» Task inputs
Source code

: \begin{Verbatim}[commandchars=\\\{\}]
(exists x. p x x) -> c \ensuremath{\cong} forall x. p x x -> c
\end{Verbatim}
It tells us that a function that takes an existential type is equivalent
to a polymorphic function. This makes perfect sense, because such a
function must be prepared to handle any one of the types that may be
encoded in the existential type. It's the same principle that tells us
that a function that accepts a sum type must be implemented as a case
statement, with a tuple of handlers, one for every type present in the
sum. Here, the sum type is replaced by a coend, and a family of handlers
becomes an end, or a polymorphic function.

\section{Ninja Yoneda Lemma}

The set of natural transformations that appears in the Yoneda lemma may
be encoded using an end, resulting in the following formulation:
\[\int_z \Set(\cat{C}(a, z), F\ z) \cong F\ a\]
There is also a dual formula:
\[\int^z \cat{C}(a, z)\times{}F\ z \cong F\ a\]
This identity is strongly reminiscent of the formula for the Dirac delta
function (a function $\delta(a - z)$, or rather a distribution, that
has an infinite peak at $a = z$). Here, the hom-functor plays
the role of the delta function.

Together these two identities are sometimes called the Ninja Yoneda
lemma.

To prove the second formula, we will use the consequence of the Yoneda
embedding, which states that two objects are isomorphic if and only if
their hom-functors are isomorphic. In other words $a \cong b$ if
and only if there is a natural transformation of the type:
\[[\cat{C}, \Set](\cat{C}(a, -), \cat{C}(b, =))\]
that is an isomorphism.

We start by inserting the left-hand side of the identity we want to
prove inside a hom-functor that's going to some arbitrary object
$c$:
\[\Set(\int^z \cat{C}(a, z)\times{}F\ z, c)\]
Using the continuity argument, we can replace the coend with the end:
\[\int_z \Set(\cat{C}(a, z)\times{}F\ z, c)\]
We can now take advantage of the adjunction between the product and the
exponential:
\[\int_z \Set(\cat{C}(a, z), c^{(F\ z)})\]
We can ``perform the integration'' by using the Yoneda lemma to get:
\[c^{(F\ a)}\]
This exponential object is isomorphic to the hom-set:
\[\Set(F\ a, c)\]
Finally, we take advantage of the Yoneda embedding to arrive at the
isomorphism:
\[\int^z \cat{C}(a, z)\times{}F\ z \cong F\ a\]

» Directions
Reproduce the line containing "Finally, we take" and every line after it. Stop at the last line of the records, and add nothing.

» Reply
Finally, we take advantage of the Yoneda embedding to arrive at the
isomorphism:
\[\int^z \cat{C}(a, z)\times{}F\ z \cong F\ a\]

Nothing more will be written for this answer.